ENTRIES PROVIDED:
Content starts
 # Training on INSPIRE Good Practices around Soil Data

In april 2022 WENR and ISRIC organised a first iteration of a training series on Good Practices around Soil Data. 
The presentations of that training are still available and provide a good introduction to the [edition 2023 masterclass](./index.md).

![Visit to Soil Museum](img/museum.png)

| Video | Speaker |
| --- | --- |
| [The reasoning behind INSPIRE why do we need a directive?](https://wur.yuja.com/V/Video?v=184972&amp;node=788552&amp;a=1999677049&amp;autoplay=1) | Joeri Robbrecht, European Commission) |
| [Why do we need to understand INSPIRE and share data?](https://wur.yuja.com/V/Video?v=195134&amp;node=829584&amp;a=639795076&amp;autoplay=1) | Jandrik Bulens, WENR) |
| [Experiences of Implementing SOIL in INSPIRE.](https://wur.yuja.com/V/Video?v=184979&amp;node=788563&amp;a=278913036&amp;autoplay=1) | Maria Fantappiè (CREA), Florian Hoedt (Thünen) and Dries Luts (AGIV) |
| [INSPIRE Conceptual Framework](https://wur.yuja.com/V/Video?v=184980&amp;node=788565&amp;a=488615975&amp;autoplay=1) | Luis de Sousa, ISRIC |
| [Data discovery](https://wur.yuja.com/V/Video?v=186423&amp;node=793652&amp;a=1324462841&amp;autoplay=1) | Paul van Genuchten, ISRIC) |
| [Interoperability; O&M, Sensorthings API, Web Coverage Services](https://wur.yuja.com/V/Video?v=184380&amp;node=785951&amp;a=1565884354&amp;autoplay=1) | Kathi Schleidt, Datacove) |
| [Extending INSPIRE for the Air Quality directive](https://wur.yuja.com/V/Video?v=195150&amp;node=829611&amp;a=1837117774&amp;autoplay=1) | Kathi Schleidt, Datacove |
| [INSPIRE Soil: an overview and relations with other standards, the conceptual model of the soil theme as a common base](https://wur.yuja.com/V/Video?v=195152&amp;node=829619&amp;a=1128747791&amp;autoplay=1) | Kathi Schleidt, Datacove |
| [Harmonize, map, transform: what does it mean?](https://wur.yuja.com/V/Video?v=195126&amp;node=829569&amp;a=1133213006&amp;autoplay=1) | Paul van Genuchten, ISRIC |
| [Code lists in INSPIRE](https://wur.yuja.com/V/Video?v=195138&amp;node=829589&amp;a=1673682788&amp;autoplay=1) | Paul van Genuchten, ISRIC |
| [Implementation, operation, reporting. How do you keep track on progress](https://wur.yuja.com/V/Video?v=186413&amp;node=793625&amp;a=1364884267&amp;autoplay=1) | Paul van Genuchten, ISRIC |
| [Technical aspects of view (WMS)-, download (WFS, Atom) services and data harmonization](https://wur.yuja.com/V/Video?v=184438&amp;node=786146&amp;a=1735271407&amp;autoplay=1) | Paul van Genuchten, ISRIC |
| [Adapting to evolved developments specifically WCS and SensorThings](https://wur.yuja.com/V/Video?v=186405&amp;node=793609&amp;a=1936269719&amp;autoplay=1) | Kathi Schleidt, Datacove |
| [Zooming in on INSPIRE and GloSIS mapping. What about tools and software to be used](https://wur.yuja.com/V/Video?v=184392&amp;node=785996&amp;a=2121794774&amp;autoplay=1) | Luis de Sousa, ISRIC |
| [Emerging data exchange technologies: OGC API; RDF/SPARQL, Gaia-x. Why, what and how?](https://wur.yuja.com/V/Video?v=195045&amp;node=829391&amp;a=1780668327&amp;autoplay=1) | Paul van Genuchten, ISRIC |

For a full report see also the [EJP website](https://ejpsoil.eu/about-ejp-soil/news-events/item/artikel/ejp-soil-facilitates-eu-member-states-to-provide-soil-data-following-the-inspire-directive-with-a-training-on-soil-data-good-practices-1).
Content ends
DIRECTIONS FOR THIS TASK:
Repeat the whole listing word for word.

RESULT OF THIS EXERCISE:
 # Training on INSPIRE Good Practices around Soil Data

In april 2022 WENR and ISRIC organised a first iteration of a training series on Good Practices around Soil Data. 
The presentations of that training are still available and provide a good introduction to the [edition 2023 masterclass](./index.md).

![Visit to Soil Museum](img/museum.png)

| Video | Speaker |
| --- | --- |
| [The reasoning behind INSPIRE why do we need a directive?](https://wur.yuja.com/V/Video?v=184972&amp;node=788552&amp;a=1999677049&amp;autoplay=1) | Joeri Robbrecht, European Commission) |
| [Why do we need to understand INSPIRE and share data?](https://wur.yuja.com/V/Video?v=195134&amp;node=829584&amp;a=639795076&amp;autoplay=1) | Jandrik Bulens, WENR) |
| [Experiences of Implementing SOIL in INSPIRE.](https://wur.yuja.com/V/Video?v=184979&amp;node=788563&amp;a=278913036&amp;autoplay=1) | Maria Fantappiè (CREA), Florian Hoedt (Thünen) and Dries Luts (AGIV) |
| [INSPIRE Conceptual Framework](https://wur.yuja.com/V/Video?v=184980&amp;node=788565&amp;a=488615975&amp;autoplay=1) | Luis de Sousa, ISRIC |
| [Data discovery](https://wur.yuja.com/V/Video?v=186423&amp;node=793652&amp;a=1324462841&amp;autoplay=1) | Paul van Genuchten, ISRIC) |
| [Interoperability; O&M, Sensorthings API, Web Coverage Services](https://wur.yuja.com/V/Video?v=184380&amp;node=785951&amp;a=1565884354&amp;autoplay=1) | Kathi Schleidt, Datacove) |
| [Extending INSPIRE for the Air Quality directive](https://wur.yuja.com/V/Video?v=195150&amp;node=829611&amp;a=1837117774&amp;autoplay=1) | Kathi Schleidt, Datacove |
| [INSPIRE Soil: an overview and relations with other standards, the conceptual model of the soil theme as a common base](https://wur.yuja.com/V/Video?v=195152&amp;node=829619&amp;a=1128747791&amp;autoplay=1) | Kathi Schleidt, Datacove |
| [Harmonize, map, transform: what does it mean?](https://wur.yuja.com/V/Video?v=195126&amp;node=829569&amp;a=1133213006&amp;autoplay=1) | Paul van Genuchten, ISRIC |
| [Code lists in INSPIRE](https://wur.yuja.com/V/Video?v=195138&amp;node=829589&amp;a=1673682788&amp;autoplay=1) | Paul van Genuchten, ISRIC |
| [Implementation, operation, reporting. How do you keep track on progress](https://wur.yuja.com/V/Video?v=186413&amp;node=793625&amp;a=1364884267&amp;autoplay=1) | Paul van Genuchten, ISRIC |
| [Technical aspects of view (WMS)-, download (WFS, Atom) services and data harmonization](https://wur.yuja.com/V/Video?v=184438&amp;node=786146&amp;a=1735271407&amp;autoplay=1) | Paul van Genuchten, ISRIC |
| [Adapting to evolved developments specifically WCS and SensorThings](https://wur.yuja.com/V/Video?v=186405&amp;node=793609&amp;a=1936269719&amp;autoplay=1) | Kathi Schleidt, Datacove |
| [Zooming in on INSPIRE and GloSIS mapping. What about tools and software to be used](https://wur.yuja.com/V/Video?v=184392&amp;node=785996&amp;a=2121794774&amp;autoplay=1) | Luis de Sousa, ISRIC |
| [Emerging data exchange technologies: OGC API; RDF/SPARQL, Gaia-x. Why, what and how?](https://wur.yuja.com/V/Video?v=195045&amp;node=829391&amp;a=1780668327&amp;autoplay=1) | Paul van Genuchten, ISRIC |

For a full report see also the [EJP website](https://ejpsoil.eu/about-ejp-soil/news-events/item/artikel/ejp-soil-facilitates-eu-member-states-to-provide-soil-data-following-the-inspire-directive-with-a-training-on-soil-data-good-practices-1).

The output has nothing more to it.